Название: Щель
Автор: Виктор Ерофеев
Издательство: РИПОЛ Классик
Жанр: Документальная литература
isbn: 978-5-386-10633-1
isbn:
И здесь вдруг впервые и единственный раз в творчестве Набокова наступает крах стиля. Цинциннат лепечет, оговаривается, путается в словах, мир плывет перед глазами смертника, возникает косноязычие. «У меня лучшая часть слов в бегах, – признается Цинциннат Ц. в своих записях, – и не откликаются на трубу, а другие – калеки».
Вот этот мир слов-калек, который до того использовался Набоковым только для передачи пошлых мыслей пошлых людей, в «Приглашении на казнь» становится единственно возможным средством самовыражения человека, над которым навис топор, и именно здесь, в выборе слов-калек, Набоков сближается с теми чуждыми ему направлениями в литературе, которые взрывают стиль как негодное средство. Ибо что такое стиль в экзистенциальном измерении? Стиль – это не просто человек, как утверждает формула Бюффона, но человек, нашедший в своем слове общую меру между собой и миром, то есть человек, подчинивший и одомашнивший мир. Но когда нет общей меры, как ее нет в «Записках из подполья» или у обэриутов, то тогда стиль стремится к самоуничтожению, порождая стиль-калеку, обрывочный, рваный суррогат стиля, который отражает не приобретение мира, а потерю его.
Когда нет спасения, нет спасения и в слове. Все опустошено. Спаситель, роющий спасительный туннель, оказывается не кем иным, как препошлейшим месье Пьером, который отрубит герою голову.
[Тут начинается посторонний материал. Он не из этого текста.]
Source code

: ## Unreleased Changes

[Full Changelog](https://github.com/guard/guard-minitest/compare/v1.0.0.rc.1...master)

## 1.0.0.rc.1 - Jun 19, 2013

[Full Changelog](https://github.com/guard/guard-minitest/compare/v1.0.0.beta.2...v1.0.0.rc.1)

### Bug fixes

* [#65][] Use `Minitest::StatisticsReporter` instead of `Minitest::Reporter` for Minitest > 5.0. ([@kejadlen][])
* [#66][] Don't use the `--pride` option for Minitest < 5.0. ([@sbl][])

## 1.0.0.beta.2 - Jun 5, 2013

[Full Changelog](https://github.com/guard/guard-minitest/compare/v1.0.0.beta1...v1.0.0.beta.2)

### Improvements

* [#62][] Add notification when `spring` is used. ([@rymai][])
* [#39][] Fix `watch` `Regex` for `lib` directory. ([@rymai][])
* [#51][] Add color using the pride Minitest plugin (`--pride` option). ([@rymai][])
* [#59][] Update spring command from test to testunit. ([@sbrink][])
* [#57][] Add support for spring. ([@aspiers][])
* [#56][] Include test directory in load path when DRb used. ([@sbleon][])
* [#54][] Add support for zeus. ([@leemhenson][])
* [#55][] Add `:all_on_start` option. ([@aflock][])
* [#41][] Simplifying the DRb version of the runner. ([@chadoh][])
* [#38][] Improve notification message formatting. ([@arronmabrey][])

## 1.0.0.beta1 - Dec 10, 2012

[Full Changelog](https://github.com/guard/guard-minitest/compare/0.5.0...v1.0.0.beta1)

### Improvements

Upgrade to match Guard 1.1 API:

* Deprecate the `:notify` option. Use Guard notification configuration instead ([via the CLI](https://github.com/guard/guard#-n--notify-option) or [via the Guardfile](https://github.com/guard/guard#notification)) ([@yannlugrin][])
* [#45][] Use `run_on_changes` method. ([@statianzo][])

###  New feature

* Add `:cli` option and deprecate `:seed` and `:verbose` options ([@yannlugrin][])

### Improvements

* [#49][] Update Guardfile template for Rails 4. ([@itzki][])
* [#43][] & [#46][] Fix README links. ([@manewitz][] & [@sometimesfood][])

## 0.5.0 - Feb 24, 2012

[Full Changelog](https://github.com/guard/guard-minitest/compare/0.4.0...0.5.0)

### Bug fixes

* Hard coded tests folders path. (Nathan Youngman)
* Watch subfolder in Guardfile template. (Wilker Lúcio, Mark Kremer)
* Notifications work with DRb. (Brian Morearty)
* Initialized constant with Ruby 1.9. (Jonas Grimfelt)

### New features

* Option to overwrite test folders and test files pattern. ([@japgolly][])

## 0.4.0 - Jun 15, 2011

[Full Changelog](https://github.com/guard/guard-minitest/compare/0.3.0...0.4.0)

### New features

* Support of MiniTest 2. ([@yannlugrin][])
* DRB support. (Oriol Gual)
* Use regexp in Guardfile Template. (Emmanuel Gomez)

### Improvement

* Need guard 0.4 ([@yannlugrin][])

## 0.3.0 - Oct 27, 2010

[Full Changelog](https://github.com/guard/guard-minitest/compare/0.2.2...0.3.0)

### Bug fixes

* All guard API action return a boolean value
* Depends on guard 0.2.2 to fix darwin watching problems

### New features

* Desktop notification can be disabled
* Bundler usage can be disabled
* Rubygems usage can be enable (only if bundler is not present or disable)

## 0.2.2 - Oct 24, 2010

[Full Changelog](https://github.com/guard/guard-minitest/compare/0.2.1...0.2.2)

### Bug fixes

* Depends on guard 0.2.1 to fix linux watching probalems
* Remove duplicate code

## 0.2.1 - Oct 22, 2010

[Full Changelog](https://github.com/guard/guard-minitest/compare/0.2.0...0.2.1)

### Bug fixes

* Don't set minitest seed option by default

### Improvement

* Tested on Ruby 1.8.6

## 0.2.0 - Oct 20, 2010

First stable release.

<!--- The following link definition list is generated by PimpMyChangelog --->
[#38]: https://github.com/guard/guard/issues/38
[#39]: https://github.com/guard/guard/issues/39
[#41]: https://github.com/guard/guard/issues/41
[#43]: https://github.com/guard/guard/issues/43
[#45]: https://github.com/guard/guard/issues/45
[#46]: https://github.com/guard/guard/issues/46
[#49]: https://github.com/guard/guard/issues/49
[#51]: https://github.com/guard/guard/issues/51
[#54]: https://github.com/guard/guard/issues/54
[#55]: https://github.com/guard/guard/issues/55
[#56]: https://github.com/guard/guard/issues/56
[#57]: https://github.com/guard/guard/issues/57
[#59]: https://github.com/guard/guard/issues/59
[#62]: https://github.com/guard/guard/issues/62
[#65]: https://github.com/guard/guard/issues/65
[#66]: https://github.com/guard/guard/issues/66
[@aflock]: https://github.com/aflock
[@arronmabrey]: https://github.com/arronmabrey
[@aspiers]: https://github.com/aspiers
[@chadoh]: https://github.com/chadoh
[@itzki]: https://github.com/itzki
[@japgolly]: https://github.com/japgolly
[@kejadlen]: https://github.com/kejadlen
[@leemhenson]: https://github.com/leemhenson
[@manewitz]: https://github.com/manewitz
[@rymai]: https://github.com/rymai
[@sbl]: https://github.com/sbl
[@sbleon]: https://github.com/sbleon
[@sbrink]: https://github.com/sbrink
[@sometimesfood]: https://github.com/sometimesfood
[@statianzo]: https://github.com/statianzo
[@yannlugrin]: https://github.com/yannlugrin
Вместо друга-соперника Кончеева другом героя в «Приглашении на казнь» прикидывается палач.
«Все сошлось, – констатирует Цинциннат в нетвердых словах, – то есть все обмануло – все это театральное, жалкое, – посулы ветреницы, влажный взгляд матери, стук за стеной, доброхотство соседа, наконец, холмы, подернувшиеся смертельной сыпью… Все обмануло, сойдясь, все. Вот тупик тутошней жизни, – и не в ее тесных пределах надо было искать спасения. Странно, что я искал спасения…»
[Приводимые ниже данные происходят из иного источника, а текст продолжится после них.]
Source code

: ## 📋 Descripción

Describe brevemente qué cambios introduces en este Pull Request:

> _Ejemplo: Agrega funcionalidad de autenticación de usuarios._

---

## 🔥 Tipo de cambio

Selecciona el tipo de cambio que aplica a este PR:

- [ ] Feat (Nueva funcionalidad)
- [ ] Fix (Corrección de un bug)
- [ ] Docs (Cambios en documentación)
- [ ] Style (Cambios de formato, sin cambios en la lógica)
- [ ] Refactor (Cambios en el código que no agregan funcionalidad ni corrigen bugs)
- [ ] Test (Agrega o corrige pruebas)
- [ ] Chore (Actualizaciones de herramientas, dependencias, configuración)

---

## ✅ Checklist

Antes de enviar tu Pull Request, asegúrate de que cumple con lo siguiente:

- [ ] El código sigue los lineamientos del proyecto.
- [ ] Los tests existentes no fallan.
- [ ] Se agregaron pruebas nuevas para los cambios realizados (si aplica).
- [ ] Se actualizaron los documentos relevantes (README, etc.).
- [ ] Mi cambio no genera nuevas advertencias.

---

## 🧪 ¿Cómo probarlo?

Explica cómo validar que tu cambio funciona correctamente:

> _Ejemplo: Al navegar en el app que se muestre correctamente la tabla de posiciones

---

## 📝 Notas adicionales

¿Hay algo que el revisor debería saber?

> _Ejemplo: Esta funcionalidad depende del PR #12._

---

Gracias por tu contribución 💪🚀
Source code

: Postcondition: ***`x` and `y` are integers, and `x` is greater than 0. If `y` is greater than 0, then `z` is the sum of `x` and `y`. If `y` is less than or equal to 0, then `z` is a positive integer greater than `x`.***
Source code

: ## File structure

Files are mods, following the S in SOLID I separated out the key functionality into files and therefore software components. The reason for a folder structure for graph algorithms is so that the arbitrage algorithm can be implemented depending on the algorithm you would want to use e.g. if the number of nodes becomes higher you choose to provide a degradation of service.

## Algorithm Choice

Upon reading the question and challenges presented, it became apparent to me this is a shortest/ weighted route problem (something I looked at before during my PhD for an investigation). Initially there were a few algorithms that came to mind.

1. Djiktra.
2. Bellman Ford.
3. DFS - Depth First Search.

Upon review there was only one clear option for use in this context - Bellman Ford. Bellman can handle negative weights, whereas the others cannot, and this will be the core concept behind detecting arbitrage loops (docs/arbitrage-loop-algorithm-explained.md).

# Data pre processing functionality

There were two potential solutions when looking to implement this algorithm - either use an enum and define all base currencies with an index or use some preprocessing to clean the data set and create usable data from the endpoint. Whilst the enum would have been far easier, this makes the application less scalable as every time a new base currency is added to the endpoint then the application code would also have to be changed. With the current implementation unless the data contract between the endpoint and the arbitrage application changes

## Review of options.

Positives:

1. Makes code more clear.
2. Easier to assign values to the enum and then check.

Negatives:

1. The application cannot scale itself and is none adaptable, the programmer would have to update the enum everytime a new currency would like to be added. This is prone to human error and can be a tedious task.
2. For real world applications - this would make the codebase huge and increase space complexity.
Герой оказывается в предельном состоянии одиночества: «Нет в мире ни одного человека, говорящего на моем языке». По-прежнему, как и всегда, остается единственная опора на собственное «я»: «Я дохожу путем постепенного разоблачения до последней, неделимой, твердой, сияющей точки, и эта точка говорит: я есмь!.. и мне довольно этой точки – собственно, больше ничего не надо».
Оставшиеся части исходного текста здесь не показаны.